China trade surplus can cushion but not stop slowdown

Export growth has exceeded analyst estimates for three straight months. PHOTO: REUTERS

BEIJING (BLOOMBERG) - China's record trade surplus is cushioning the economy from weakening domestic demand and giving policymakers room to delay stimulus. But it will not be enough to keep growth from slowing further.

Export growth has exceeded analyst estimates for three straight months, and the trade surplus reached US$84.5 billion (S$114.5 billion) last month, data released on Sunday showed. The problem is, gross domestic product (GDP) is now so large that overseas demand cannot replace easing investment and consumer spending.

China's economy has slowed sharply in recent months as efforts to rein in the property market ripple through industries from construction to commodities. A power crunch forced factories to slow output, while sporadic coronavirus outbreaks and stringent measures to curb them have damped consumption.

"The government can afford to wait till the year-end to loosen monetary and fiscal policies, now that exports provide a buffer to smooth the economic slowdown," Mr Zhang Zhiwei, chief economist at Pinpoint Asset Management, said in a note. Premier Li Keqiang said last week the economy is facing "new downward pressures" and policies need to be fine-tuned to provide targeted support for businesses.

China's role as the world's largest exporter meant it benefited as demand for goods rose in the wake of the pandemic. The World Trade Organisation raised its projection for global trade growth this year to 10.8 per cent from 8 per cent, the biggest year-over-year jump since 2010. It estimates a 4.7 per cent increase next year.

The persistence of China's export strength has surprised economists who predicted that global spending on made-in-China goods would ease as more countries reopen this year.

That proved premature as the more infectious Delta variant spread throughout the world. China's virus controls meant its factories won orders this year as large-scale outbreaks in countries such as Vietnam, India and Malaysia caused business closures.

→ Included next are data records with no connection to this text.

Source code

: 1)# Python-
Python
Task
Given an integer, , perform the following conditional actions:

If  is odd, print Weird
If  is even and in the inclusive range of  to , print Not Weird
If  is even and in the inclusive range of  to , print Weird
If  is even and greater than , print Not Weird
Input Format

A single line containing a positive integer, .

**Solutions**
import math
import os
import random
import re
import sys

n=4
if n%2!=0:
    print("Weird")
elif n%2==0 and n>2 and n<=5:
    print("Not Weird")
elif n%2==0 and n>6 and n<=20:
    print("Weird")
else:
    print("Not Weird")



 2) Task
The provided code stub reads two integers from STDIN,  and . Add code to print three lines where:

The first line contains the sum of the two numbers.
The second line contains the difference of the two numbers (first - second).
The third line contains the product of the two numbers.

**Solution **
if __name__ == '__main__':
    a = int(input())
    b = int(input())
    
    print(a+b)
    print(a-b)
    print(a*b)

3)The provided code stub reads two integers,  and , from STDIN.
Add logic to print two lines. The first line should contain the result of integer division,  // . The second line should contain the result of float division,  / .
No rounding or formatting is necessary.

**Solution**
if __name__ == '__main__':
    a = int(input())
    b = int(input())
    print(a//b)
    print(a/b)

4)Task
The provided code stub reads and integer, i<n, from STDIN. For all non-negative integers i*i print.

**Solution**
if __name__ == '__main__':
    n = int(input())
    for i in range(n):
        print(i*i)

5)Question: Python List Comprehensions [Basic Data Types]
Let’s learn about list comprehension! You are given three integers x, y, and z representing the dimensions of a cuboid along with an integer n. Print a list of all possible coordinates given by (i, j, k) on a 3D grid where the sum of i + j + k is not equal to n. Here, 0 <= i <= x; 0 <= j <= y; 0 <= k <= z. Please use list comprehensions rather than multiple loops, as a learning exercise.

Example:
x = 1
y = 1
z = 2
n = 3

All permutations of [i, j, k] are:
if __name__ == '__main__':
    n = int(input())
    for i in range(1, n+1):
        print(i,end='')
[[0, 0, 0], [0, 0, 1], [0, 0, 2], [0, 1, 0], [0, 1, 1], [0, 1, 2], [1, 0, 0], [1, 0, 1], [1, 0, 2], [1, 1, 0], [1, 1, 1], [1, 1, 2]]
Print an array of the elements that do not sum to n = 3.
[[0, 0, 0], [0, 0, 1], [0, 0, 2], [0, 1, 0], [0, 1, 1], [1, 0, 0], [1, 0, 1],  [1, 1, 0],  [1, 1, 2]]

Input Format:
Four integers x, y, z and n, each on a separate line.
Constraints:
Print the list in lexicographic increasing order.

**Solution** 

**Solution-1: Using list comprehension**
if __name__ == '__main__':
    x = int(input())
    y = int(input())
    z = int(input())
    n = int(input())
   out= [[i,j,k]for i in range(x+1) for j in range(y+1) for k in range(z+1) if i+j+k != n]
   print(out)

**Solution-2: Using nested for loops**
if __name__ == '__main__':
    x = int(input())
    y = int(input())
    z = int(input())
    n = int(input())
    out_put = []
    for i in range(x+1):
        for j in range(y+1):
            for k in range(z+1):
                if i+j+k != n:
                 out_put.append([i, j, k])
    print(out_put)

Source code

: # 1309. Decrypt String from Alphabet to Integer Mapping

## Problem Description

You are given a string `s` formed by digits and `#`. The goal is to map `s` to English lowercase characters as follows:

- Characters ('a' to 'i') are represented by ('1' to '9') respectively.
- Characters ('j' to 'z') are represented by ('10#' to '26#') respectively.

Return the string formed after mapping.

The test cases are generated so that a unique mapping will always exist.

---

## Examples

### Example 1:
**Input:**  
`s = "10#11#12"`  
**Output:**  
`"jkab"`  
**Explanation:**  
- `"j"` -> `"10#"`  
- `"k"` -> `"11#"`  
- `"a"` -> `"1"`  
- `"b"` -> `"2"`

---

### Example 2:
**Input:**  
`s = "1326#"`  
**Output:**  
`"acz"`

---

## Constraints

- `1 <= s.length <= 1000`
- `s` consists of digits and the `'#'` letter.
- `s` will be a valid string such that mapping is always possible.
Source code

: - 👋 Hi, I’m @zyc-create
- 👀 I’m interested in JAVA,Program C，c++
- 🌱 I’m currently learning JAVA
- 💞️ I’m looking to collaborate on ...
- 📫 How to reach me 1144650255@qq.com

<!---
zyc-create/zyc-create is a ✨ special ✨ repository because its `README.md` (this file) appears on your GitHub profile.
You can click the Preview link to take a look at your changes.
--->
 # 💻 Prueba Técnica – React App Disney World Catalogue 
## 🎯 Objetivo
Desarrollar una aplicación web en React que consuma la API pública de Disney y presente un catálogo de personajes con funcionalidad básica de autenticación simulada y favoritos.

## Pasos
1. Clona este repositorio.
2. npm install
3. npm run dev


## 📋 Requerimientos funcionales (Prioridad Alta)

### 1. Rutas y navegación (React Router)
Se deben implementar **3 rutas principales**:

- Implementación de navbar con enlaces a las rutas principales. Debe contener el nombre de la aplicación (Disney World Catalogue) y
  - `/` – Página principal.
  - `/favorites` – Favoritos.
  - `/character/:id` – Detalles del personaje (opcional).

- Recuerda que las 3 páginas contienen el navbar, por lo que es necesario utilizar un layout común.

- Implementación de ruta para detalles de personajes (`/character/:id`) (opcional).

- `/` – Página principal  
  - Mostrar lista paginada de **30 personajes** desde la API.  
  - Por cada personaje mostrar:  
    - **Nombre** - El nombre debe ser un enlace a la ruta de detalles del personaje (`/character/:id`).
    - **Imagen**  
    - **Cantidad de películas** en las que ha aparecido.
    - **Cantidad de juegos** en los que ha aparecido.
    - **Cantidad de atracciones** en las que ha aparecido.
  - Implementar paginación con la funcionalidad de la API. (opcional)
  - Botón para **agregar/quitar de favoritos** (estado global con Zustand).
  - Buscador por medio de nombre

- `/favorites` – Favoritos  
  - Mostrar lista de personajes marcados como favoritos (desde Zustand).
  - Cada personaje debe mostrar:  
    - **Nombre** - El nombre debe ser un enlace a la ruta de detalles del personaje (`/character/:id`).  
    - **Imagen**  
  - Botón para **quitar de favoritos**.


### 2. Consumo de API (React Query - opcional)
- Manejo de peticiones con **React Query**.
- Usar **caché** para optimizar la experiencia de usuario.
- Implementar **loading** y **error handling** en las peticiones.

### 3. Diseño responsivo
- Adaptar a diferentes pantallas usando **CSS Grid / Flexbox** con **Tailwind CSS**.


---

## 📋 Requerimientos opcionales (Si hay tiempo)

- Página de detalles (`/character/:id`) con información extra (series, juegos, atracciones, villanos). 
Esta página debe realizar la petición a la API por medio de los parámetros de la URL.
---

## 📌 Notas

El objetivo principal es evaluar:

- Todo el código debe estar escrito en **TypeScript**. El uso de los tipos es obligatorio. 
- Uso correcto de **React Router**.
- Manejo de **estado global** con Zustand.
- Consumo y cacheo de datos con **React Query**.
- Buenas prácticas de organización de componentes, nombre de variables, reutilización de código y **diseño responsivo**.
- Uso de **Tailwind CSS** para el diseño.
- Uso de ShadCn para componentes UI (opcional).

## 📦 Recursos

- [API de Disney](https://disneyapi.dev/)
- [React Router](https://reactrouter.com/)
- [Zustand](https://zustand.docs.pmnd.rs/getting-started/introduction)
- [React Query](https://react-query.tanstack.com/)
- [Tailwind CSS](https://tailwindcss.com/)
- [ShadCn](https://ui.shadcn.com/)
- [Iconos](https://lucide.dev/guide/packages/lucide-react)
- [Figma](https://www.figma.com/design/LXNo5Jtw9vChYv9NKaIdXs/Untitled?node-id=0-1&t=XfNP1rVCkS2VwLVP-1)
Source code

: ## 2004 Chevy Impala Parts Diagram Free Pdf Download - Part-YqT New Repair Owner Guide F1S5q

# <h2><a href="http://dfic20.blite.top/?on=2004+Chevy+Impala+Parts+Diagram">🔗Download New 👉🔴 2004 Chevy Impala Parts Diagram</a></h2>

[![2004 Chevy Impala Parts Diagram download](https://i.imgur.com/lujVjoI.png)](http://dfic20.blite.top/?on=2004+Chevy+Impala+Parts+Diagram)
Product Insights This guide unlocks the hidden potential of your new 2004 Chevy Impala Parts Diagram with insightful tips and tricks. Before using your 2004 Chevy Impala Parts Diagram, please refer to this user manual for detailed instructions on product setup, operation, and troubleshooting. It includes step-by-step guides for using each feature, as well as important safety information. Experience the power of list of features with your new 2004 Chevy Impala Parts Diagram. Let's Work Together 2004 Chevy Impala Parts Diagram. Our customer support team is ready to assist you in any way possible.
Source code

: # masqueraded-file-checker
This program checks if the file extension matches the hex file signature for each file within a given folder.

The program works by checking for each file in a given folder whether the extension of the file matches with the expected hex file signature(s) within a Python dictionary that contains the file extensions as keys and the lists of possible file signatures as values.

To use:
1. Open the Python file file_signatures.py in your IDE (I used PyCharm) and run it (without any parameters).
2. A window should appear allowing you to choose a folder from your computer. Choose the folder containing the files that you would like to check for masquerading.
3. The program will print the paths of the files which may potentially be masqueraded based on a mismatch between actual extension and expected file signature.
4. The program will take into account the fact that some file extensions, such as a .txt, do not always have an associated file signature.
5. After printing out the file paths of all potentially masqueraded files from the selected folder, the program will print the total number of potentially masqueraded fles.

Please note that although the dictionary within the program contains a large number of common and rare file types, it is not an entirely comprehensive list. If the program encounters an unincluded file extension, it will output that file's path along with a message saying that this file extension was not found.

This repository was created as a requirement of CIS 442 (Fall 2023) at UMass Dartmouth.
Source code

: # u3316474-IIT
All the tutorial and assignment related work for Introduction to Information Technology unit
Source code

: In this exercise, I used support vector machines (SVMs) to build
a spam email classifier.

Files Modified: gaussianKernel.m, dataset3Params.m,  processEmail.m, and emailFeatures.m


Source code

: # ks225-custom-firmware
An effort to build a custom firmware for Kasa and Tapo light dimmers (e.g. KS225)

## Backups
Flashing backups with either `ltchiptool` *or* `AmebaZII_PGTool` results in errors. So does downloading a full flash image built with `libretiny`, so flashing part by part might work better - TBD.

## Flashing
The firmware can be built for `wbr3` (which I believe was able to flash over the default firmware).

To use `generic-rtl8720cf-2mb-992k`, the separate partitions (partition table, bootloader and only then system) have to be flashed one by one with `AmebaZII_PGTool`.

Partly as a result of labour-intensive production of textiles and plastic toys relocating back to China, the nation increased its share of global trade to record levels of 14 per cent to 15 per cent this year, according to the CBP World Trade Monitor, published on behalf of the European Commission.

"Supply chain problems have seemingly been a blessing for China," said Mr Craig Botham, chief China economist at Pantheon Macroeconomics.

Chinese companies also exported higher-value products: The country sold almost no vaccines outside its borders pre-pandemic, but shipped shots worth US$11.7 billion in the first nine months of the year. Automobile exports have more than doubled so far this year as the country emerged as a production hub for electric vehicle manufacturers, including Tesla.

Strong demand means China's exporters have gained the confidence to raise their prices by as much as 10 per cent to 20 per cent from a year ago, partly to offset rising commodity costs, multiple Chinese factory owners told Bloomberg News recently.

Almost all of the increase in the value of exports last month may be due to rising prices rather than increasing volume, Guosen Securities economists wrote in a report on Sunday.

Economists polled by Bloomberg now expect China's full-year export growth to be more than 24 per cent. Still, trade has less of an impact now on China's growth trajectory. While exports grew 23 per cent in the first three quarters of the year, net exports contributed just over 20 per cent of China's GDP growth over the period, a fraction compared with government and household spending on goods and services, which accounted for 65 per cent of the expansion.

The surplus on China's current account - a broad measure of trade - rose to its highest level since 2016 this year, but remained at just 2 per cent of GDP in the latest quarter, well below levels of around 10 per cent seen before the 2008 financial crisis.

While major global central banks are starting to roll back monetary stimulus, the People's Bank of China (PBOC) began tightening last year and has more recently been under pressure to ease to support growth. But Beijing is in a difficult position, as many of the recent challenges in China's economy are on the supply side, such as power shortages and Covid-19 curbs on travel as the country sticks with its Zero-Covid policy. Beijing has vowed not to use the property market as a short-term stimulus.

Fiscal policy will provide the main support to economic growth next year while significant monetary easing is unlikely, according to Ms Huang Yiping, a former central bank adviser. The PBOC has refrained from cutting banks' reserve requirement ratio since a reduction in July, and has kept policy interest rates steady since early last year.

"The strong exports help to mitigate the weakening domestic economy, but we think it is unlikely to reverse the trend" of slower growth, said Pinpoint's Mr Zhang.